-- INSTRUCTIONS FOR THE TASK --
Tally the lines of the records below that include the word "while", and write down only that tally.

====== DATA FOR PROCESSING ======

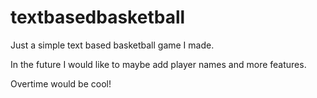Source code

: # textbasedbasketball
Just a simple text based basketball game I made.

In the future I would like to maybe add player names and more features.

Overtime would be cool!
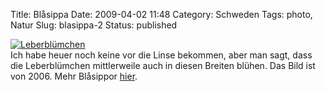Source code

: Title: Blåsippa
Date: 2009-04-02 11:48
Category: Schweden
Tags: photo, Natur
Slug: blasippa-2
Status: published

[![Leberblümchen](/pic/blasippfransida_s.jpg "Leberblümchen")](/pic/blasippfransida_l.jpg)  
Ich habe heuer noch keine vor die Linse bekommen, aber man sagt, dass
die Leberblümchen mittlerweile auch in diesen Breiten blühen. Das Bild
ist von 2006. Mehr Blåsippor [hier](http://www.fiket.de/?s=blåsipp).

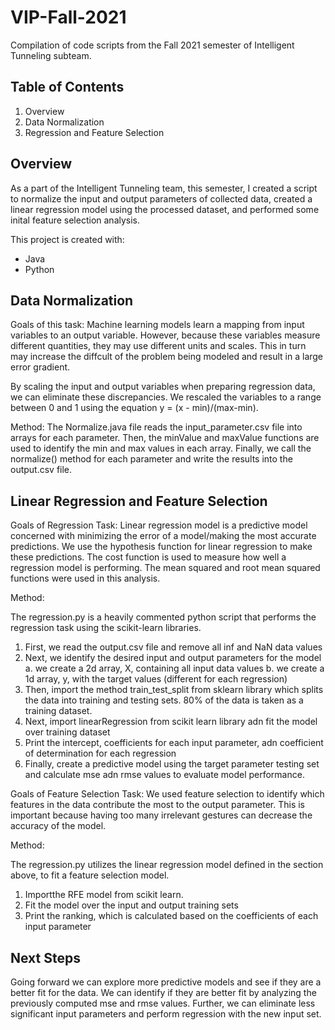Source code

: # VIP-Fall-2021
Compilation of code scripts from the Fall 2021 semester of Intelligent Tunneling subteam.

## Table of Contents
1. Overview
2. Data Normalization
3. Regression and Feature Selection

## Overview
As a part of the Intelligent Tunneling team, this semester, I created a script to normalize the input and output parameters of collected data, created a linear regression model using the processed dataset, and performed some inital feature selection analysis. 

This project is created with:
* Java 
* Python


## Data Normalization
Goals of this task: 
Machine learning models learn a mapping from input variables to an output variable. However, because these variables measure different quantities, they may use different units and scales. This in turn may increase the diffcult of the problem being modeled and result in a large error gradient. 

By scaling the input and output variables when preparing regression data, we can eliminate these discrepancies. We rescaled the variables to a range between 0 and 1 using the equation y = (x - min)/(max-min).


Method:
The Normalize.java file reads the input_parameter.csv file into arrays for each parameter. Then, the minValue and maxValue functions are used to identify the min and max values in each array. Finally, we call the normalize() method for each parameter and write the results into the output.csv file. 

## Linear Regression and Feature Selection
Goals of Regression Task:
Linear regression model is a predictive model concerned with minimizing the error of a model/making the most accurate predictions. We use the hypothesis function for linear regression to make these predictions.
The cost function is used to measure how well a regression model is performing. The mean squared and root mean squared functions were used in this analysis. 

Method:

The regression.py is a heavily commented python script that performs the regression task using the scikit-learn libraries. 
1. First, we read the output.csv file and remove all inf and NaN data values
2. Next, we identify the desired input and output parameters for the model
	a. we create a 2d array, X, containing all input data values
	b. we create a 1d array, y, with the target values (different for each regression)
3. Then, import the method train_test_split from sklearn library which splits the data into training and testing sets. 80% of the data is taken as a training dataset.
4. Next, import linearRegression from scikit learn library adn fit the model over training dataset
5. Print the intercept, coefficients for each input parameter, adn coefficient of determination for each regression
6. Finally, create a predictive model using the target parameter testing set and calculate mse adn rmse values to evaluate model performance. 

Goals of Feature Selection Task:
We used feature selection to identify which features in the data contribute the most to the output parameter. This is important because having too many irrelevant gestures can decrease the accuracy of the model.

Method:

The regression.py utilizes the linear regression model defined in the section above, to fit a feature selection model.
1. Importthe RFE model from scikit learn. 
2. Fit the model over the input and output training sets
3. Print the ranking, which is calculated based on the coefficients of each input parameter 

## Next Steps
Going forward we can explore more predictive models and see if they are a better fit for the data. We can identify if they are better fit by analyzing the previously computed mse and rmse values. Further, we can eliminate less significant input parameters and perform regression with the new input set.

======
====== DATA FOR PROCESSING ======

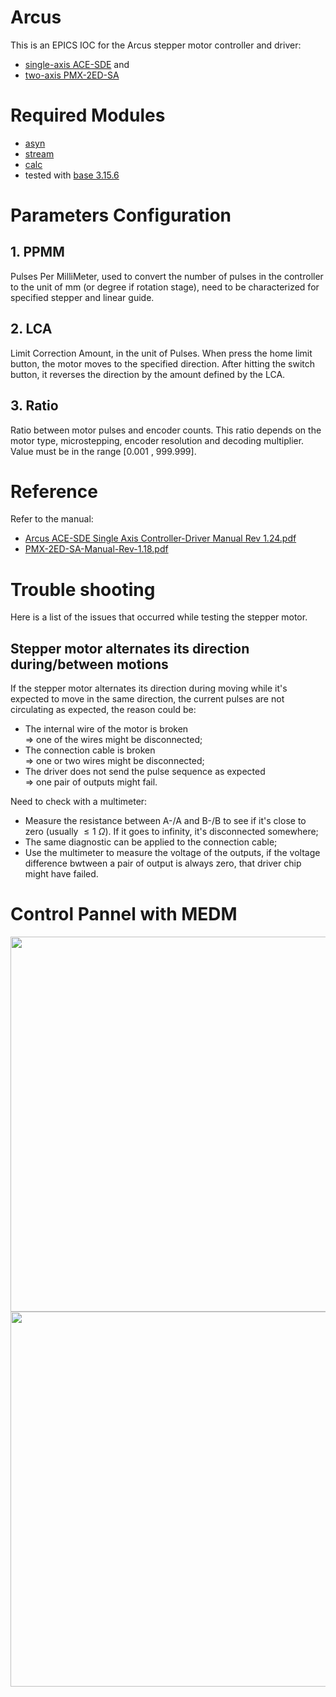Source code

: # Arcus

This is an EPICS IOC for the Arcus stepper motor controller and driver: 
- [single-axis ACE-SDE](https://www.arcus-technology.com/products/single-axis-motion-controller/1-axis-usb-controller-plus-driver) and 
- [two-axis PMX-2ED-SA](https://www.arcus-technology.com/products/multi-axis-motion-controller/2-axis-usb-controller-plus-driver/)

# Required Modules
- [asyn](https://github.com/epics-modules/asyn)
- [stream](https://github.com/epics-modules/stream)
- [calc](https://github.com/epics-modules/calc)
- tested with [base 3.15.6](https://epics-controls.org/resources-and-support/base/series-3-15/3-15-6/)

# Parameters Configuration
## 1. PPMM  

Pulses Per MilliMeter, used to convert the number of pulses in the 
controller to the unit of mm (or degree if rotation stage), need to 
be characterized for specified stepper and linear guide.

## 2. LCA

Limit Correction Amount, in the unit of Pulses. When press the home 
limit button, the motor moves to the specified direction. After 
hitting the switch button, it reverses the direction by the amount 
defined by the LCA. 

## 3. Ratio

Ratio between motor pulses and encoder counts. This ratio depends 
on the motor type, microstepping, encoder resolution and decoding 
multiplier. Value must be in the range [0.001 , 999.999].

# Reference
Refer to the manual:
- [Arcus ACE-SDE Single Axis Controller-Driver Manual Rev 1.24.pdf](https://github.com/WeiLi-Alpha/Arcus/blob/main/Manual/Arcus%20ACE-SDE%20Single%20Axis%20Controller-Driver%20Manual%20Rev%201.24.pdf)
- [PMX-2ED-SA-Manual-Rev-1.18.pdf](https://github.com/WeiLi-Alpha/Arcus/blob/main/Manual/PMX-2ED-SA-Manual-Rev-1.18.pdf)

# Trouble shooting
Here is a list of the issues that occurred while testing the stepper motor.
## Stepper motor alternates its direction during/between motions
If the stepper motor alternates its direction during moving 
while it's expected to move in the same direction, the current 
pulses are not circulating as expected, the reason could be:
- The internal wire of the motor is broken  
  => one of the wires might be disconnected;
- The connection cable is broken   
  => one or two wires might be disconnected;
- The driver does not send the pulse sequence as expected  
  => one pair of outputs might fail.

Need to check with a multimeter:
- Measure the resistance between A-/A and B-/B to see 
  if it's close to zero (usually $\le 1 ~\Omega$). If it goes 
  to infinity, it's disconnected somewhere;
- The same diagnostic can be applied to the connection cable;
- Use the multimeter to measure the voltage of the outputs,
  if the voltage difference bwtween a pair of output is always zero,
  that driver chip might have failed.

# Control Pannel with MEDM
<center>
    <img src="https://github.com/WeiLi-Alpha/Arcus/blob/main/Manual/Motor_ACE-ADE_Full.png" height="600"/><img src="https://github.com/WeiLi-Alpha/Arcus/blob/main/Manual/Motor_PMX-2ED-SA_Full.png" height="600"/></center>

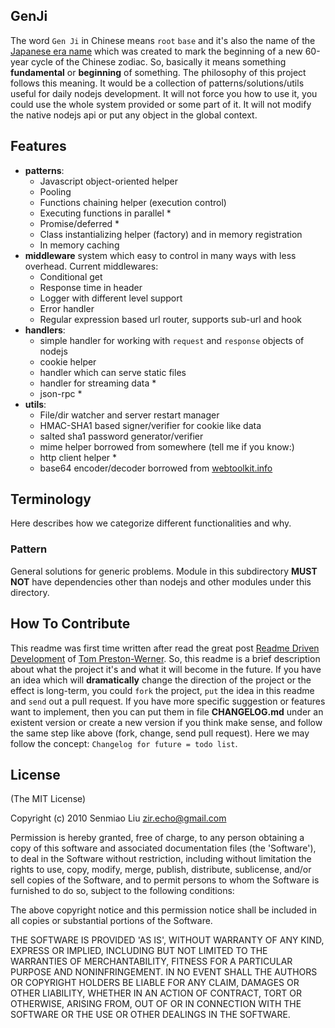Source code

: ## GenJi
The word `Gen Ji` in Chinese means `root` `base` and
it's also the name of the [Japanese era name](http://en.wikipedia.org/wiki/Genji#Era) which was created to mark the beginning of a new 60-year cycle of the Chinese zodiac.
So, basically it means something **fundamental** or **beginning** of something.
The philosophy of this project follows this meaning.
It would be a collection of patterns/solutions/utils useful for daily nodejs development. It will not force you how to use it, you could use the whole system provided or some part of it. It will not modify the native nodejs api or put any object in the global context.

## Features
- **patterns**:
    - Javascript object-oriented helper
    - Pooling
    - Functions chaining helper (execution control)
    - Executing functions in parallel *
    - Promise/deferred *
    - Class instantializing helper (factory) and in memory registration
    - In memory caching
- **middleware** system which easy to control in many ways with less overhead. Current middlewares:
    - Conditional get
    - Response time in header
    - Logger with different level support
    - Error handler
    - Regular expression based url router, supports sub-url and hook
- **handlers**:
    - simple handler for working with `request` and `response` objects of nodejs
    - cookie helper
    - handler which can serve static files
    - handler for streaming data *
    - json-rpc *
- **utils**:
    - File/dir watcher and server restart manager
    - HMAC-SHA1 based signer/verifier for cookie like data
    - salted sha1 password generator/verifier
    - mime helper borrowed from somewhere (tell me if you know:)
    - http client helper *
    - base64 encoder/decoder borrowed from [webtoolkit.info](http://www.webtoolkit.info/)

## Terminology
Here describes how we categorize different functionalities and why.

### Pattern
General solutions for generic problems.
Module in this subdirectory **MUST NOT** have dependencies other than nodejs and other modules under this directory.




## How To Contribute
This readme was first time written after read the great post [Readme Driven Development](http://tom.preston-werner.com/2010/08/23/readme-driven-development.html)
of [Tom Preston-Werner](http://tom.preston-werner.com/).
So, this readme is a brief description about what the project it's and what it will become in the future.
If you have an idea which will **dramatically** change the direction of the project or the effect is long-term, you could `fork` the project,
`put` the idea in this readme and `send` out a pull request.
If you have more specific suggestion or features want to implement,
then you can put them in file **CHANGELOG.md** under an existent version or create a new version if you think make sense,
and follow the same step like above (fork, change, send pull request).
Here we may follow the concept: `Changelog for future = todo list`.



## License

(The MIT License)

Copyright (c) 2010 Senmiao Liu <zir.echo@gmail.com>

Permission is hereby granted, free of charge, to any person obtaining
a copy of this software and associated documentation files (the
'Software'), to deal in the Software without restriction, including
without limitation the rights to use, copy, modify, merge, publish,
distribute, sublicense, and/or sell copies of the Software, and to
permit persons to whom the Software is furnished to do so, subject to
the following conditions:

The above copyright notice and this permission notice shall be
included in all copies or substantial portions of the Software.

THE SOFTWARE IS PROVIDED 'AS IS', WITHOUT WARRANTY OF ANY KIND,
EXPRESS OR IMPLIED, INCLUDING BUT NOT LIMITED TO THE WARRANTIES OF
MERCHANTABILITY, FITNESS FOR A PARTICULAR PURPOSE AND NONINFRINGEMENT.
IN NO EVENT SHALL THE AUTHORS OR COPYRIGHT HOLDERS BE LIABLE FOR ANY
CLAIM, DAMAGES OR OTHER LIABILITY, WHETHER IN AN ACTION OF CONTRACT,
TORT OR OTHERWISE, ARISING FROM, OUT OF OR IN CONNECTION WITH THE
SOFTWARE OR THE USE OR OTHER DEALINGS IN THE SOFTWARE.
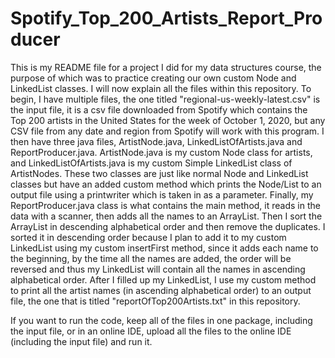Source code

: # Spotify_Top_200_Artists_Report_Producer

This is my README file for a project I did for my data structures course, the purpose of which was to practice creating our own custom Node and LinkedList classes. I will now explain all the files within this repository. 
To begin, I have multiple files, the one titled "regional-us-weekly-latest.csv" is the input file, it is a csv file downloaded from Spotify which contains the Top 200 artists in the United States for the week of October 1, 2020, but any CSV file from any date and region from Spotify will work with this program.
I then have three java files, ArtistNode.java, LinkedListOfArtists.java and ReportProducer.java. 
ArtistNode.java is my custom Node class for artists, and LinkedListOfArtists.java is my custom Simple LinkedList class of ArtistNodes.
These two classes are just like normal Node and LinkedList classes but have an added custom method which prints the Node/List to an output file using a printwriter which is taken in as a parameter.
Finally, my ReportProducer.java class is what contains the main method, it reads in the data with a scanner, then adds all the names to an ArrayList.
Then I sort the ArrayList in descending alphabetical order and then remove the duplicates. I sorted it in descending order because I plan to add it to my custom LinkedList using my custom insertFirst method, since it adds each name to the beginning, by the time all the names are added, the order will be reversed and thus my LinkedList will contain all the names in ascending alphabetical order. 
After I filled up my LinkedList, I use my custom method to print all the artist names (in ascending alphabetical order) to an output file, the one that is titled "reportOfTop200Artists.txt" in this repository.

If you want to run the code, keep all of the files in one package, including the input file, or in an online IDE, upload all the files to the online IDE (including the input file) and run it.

======

-- RESULT BELOW --
2